Hydrogen production through methane–steam cyclic redox processes with iron-based metal oxides

The redox performance of pure iron oxide (Fe₂O₃) and iron oxide modified with ceria (CeO₂) and/or zirconia (ZrO₂) as an oxygen carrier was investigated for hydrogen (H₂) production through a methane-steam redox process. The addition of both CeO₂ and ZrO₂ were found to be a more effective modification of Fe₂O₃ than the addition CeO₂ or ZrO₂ alone. It was found that the reducibility of Fe₂O₃ was enhanced by CeO₂ and the thermal stability of Fe₂O₃ was improved by ZrO₂. These results, therefore, led to the conclusion of the synergistic effect in the Fe₂O₃-CeO₂-ZrO₂ mixed oxide. As a result, both the redox activity and the thermal stability were significantly improved, and increases in H₂ yield and purity could be maintained by the modification. The redox temperature was found to have a significant effect on redox performance.

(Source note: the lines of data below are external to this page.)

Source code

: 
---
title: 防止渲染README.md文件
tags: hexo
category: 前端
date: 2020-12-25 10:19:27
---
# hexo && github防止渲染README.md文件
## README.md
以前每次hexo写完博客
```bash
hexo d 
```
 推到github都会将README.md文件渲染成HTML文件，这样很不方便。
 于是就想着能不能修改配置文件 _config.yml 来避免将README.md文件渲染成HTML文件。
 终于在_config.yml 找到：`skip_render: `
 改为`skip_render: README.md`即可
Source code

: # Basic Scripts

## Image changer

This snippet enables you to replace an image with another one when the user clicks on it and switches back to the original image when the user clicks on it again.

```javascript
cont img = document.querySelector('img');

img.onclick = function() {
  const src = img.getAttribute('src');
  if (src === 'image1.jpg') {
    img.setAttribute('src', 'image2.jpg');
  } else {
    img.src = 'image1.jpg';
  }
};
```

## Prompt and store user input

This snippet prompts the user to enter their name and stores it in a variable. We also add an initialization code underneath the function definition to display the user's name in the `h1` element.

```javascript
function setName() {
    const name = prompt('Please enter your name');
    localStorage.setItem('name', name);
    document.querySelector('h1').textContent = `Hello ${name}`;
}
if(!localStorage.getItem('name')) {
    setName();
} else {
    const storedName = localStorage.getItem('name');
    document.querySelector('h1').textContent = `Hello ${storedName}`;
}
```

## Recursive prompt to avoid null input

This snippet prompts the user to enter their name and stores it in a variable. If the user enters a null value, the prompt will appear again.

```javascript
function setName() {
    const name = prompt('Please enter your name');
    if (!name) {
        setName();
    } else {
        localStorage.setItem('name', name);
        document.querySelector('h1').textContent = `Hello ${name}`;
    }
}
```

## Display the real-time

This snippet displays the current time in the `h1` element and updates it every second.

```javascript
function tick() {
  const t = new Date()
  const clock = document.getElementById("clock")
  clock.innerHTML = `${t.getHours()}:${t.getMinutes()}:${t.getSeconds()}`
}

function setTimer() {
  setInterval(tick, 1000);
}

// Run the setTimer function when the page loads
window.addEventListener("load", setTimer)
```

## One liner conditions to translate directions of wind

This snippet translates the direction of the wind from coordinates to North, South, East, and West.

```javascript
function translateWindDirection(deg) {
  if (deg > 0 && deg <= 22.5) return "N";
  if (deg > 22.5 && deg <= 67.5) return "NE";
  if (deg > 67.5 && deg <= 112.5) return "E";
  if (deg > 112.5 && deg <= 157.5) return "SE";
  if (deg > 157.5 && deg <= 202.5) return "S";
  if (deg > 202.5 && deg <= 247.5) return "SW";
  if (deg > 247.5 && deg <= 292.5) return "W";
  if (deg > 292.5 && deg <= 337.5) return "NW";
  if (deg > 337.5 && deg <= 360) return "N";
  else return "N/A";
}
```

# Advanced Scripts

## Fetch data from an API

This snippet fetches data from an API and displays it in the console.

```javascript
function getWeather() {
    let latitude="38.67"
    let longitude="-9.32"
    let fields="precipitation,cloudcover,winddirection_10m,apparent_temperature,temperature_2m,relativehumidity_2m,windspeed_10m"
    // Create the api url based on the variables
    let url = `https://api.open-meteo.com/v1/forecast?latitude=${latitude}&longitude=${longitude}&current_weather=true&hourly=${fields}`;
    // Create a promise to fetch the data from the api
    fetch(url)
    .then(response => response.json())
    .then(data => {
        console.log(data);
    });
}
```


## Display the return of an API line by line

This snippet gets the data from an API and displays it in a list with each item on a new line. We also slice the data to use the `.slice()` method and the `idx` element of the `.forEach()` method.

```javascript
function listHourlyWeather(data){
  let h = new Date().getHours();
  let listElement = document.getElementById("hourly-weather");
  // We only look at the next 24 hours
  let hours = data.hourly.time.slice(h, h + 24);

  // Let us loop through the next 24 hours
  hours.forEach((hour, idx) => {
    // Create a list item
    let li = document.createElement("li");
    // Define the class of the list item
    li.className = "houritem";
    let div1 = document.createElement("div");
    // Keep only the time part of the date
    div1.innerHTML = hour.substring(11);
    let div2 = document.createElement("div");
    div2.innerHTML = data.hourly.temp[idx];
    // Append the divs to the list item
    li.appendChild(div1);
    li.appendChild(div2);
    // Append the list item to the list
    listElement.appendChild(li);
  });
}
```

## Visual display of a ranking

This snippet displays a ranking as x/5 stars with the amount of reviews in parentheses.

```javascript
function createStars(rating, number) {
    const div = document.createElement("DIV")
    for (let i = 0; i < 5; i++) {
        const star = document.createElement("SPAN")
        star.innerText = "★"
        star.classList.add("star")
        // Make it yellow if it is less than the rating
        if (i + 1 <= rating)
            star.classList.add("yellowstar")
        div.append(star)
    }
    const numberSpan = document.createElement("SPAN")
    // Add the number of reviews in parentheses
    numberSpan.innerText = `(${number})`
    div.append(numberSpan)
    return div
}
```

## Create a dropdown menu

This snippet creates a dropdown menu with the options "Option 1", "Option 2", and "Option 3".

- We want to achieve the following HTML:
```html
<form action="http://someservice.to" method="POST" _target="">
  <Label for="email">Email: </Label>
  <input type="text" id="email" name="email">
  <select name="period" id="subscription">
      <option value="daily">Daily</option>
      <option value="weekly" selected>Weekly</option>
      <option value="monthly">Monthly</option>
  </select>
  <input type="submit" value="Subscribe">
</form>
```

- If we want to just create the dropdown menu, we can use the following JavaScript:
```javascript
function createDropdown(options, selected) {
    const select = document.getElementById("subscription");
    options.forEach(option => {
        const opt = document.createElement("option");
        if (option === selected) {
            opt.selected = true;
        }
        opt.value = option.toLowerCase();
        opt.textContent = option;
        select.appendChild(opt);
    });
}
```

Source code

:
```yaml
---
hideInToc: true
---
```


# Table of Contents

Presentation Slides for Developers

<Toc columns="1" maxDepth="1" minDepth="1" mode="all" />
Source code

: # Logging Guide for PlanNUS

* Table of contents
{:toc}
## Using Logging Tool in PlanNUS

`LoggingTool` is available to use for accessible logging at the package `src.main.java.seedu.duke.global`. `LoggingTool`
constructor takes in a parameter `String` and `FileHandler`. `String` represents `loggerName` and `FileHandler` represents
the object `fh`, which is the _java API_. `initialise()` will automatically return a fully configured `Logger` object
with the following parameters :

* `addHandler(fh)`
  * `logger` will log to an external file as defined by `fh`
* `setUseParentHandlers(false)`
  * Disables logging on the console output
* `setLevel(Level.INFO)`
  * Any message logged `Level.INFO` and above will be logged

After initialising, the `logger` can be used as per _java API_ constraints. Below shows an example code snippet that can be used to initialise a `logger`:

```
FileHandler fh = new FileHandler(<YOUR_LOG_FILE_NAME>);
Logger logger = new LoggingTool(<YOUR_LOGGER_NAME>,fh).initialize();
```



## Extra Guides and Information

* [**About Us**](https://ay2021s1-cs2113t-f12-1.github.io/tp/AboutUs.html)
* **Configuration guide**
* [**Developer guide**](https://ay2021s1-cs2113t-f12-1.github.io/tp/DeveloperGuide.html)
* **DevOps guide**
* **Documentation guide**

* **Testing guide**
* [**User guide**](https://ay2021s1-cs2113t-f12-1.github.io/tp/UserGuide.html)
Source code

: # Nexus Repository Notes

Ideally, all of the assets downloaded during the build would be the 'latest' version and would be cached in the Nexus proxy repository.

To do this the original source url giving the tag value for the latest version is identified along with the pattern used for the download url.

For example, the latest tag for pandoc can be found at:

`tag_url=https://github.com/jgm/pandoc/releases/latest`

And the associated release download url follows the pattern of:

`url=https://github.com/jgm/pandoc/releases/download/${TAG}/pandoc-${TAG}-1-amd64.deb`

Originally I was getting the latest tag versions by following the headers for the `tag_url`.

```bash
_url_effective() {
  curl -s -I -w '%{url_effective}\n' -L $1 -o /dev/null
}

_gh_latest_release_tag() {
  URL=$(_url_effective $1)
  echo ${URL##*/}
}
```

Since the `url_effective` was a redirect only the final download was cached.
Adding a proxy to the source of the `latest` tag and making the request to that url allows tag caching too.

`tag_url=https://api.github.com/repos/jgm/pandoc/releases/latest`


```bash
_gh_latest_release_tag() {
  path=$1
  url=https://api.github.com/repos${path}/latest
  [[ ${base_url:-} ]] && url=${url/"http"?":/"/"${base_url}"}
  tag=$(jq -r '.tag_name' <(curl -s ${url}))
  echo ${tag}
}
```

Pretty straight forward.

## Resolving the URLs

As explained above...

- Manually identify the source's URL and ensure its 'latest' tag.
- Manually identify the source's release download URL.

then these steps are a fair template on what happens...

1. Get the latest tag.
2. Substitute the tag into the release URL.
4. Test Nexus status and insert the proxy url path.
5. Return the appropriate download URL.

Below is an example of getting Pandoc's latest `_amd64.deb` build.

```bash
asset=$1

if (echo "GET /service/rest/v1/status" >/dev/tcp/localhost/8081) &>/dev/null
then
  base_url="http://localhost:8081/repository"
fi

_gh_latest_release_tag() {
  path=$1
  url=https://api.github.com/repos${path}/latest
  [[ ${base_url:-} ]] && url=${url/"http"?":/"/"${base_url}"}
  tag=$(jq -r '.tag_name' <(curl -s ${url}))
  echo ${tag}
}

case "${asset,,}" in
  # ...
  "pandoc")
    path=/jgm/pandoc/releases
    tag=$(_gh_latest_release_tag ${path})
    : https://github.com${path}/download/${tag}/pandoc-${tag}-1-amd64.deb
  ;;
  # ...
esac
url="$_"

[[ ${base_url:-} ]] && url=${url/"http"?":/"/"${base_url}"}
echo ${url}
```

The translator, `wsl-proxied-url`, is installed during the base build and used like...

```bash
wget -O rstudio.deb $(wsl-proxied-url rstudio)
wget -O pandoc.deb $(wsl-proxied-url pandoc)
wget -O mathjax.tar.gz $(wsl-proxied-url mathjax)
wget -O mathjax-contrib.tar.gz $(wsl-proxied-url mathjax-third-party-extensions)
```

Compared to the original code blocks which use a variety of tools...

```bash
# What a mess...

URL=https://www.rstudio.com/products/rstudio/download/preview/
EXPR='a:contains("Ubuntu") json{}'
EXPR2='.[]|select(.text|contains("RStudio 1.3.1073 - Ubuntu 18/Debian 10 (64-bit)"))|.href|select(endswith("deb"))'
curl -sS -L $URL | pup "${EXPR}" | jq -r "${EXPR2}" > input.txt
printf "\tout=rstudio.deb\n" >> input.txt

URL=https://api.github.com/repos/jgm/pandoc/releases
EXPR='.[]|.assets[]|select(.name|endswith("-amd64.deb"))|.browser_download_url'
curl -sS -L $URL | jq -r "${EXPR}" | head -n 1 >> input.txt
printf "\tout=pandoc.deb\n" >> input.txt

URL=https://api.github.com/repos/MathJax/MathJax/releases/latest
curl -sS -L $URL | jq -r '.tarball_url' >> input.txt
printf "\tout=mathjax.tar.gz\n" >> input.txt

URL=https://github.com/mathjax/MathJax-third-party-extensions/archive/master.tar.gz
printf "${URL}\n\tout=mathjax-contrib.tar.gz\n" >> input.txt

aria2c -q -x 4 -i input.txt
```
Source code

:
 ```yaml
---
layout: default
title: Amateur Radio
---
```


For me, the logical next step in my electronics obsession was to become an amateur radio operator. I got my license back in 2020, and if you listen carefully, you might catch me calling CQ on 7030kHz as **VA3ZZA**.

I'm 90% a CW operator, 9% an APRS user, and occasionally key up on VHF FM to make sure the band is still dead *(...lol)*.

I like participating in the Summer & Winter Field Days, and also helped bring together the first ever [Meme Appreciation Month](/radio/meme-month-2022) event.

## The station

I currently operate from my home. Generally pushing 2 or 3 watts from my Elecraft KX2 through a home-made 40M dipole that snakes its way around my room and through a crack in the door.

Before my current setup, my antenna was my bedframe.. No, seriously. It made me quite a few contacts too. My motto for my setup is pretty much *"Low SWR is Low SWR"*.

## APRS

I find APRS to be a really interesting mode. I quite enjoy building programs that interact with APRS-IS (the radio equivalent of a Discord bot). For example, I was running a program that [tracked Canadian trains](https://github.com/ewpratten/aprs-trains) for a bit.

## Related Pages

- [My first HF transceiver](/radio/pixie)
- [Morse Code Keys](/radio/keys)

The production of H₂ was considerably improved when the redox temperature was increased from 650 to 750 °C. The ZrO₂ concentration in Fe₂O₃-CeO₂-ZrO₂ mixed oxide samples was also found to influence performance with the highest H₂ yield observed at a ZrO₂ concentration of 75 wt.%. Although all materials tested showed a reduction in surface area in the first redox cycle, the change in surface area in subsequent cycles was found to be smaller and the yield of H₂ could be maintained at a constant level over a longer period for the mixed oxide containing 75 wt.% ZrO₂.